USM Special Collections Marks Milestone for Maine’s First LGBTQ+ Newspaper During Pride Month

More than five decades after publishing Maine’s first gay newspaper, the founders of “Mainely Gay” have released a 50th anniversary edition that will be added to the University of Southern Maine’s Special Collections — the largest collection of LGBTQ+ archival materials in the state. USM is distributing the edition at Pride events across Maine and will host a public panel discussion and display of original materials from the publication on June 25.


The cover of the 50th anniversary tribute issue of 'Mainely Gay,' displayed next to an original typewriter and stamps used to produce the newsletter in the 1970s.
The 50th anniversary tribute issue of “Mainely Gay,” shown with an original typewriter and stamps used in the newsletter’s early production.

Maine’s LGBTQ+ movement finds its voice

“The Maine Gay Task Force Newsletter” emerged in 1974, when more than 300 people gathered at the University of Maine at Orono for the state’s first Maine Gay Symposium. Organized by the university’s newly formed gay student organization — the Wilde Stein Club — the symposium drew attendees from across Maine and became the birthplace of the Maine Gay Task Force. Within months, the group published the first issue of the newsletter.

“Few realize that in 1973-74, Maine was considered a battleground state nationally in the fight for gay rights,” said Steve Bull, co-founder of the Wilde Stein Club and Maine Gay Task Force. “Any East Coast activist worth their salt made trips to Maine to support our effort.”

Typed, photocopied, and hand-distributed by a small group of activists from across the state, the newsletter remained in print until 1976, when it expanded into a full newspaper under the name “Mainely Gay.” It ran until September 1980, documenting the state’s LGBTQ+ movement through major legislative battles and inspiring more than three dozen other community publications. By 1977, the publication noted that 35% of its subscriptions were mailed outside Maine, part of a practice common among queer publications at the time: exchanging issues with LGBTQ+ groups in other states to stay connected to a wider movement.

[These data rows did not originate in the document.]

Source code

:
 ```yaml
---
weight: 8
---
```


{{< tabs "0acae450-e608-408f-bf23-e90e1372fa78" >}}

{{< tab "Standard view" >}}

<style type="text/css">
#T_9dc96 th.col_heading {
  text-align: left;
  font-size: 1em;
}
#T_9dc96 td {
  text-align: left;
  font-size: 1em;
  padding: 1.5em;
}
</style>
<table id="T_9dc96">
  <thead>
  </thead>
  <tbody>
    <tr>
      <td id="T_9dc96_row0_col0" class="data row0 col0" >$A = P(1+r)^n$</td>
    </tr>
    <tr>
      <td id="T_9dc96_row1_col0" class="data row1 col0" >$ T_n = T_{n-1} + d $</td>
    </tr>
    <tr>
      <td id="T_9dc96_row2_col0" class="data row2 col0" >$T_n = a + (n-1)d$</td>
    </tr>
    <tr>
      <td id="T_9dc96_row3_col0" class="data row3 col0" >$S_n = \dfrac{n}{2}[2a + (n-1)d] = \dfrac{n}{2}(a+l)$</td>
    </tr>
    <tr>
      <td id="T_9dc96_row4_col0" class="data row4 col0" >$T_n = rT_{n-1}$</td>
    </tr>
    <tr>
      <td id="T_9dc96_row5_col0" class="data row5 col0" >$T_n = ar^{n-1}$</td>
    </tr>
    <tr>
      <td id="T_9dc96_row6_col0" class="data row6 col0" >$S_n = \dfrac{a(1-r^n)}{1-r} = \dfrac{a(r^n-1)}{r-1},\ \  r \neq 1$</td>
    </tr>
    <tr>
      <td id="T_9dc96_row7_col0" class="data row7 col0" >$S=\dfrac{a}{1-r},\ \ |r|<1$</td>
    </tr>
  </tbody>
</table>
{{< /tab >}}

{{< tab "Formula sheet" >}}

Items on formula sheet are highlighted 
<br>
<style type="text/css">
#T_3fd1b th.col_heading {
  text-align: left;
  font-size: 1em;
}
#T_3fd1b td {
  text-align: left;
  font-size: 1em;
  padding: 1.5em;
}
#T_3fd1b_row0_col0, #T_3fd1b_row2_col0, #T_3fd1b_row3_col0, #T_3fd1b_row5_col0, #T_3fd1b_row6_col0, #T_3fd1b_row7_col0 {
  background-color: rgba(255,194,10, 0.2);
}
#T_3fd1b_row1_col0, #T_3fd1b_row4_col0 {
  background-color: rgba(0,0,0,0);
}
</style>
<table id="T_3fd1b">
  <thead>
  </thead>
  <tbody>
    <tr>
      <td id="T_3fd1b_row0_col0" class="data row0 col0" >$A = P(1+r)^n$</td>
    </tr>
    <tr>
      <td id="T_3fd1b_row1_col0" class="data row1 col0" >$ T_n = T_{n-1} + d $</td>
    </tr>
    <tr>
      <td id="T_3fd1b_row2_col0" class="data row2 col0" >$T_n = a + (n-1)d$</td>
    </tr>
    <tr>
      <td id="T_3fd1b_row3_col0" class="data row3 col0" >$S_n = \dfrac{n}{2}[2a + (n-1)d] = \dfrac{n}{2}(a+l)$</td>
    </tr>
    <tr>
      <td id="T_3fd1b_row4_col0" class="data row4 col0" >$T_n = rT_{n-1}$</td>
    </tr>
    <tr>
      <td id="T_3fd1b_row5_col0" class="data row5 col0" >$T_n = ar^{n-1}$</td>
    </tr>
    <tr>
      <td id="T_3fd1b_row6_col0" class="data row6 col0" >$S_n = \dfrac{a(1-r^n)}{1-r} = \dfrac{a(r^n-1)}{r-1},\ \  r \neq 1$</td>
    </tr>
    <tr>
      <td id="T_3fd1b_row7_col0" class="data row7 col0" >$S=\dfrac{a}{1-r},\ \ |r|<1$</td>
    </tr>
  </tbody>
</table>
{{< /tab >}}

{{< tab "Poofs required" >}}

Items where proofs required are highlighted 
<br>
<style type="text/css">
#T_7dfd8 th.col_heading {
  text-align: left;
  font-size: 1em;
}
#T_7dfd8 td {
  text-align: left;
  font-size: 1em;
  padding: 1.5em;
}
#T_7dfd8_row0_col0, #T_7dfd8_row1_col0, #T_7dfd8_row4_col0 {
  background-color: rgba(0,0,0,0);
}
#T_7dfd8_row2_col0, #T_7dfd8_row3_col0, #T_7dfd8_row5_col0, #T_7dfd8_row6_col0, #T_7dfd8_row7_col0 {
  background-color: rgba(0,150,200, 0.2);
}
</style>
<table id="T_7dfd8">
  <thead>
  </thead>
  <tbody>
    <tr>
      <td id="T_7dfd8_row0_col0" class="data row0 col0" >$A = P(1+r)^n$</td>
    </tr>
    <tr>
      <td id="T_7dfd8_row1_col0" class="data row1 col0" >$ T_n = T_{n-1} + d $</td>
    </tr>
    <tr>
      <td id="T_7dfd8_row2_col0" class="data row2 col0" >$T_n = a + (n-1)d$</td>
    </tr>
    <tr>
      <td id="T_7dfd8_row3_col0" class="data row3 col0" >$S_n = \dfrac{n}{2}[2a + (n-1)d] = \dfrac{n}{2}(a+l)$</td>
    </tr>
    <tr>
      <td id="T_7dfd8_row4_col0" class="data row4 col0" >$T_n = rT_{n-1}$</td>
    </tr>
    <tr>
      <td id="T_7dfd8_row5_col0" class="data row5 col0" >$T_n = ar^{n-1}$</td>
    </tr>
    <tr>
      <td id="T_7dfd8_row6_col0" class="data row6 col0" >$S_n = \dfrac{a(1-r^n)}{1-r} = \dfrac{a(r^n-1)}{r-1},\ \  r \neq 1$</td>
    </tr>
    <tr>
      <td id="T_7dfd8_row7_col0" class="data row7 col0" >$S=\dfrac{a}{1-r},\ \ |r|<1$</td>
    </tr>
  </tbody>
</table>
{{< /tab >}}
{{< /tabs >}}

Decades of queer history, preserved at USM

USM’s Special Collections holds the original run of both publications — part of a larger archive that has kept Maine’s LGBTQ+ history accessible for decades.

“We bring classes in all the time from a variety of disciplines,” said Susie R. Bock, coordinator of Special Collections and director of the Jean Byers Sampson Center for Diversity in Maine. “I’ve had a high school-age student say to me, ‘Oh my God, a university is collecting on me, on my people.’”

The making of a 50th anniversary edition

The 50th anniversary edition brought together four of the founding editors — Peter Prizer, Steve Bull, Stan Fortuna, and Susan Henderson — alongside writer and researcher Vachon. The idea had been on Prizer’s mind for years.

“About five years ago, I got this idea that it might be fun — and definitely crazy — to publish one last issue with contributions from a few of the old hands who were still alive,” Prizer said. “No one was really in charge, but articles arrived and people volunteered to help. The idea was for contributors to write about anything they wanted, and they did.”

It wasn’t until last fall that the project fully came together — a 50th anniversary edition marking five decades since the newsletter’s founding, now being distributed at Pride events across Maine.

“I think that everyone who wrote, or contributed to this final issue was aware that it would stand as an epilogue, so to speak, to a remarkable time in Maine when the very first organized queer movement began,” Prizer said.  


Steve Bull, co-founder of the Wilde Stein Club and the Maine Gay Task Force, sits in a chair at USM Special Collections, smiling and looking off to the side.
Steve Bull, co-founder of the Wilde Stein Club and the Maine Gay Task Force, at USM Special Collections.

Marking the moment at USM

Later this month, Bull, Prizer, and Vachon will join USM Special Collections for a panel discussion celebrating the milestone. 

“I want the current generation to be familiar with the rich history in Maine,” Bull said. “At conferences in the 1970s we talked about how queer history had been erased — we knew we had to document our own history. If not, it would not get done. USM has a gem that should be nurtured.”

Today, that history remains accessible — the collection is digitally available through USM’s Digital Commons, and USM Special Collections welcomes ongoing manuscript and artifact donations to help preserve it.

For Prizer, the anniversary edition offered something simpler, and just as meaningful. 

“I think it’s kinda cool that we’ve had this rare opportunity to yell one more time,” he said.

Event Details

WHAT: Everything Old is New Again, The Return of Maine’s First Queer Publication: A Panel Discussion by Those Who Launched It (free and open to the public)

WHEN: Thursday, June 25 from 5:30-7 p.m.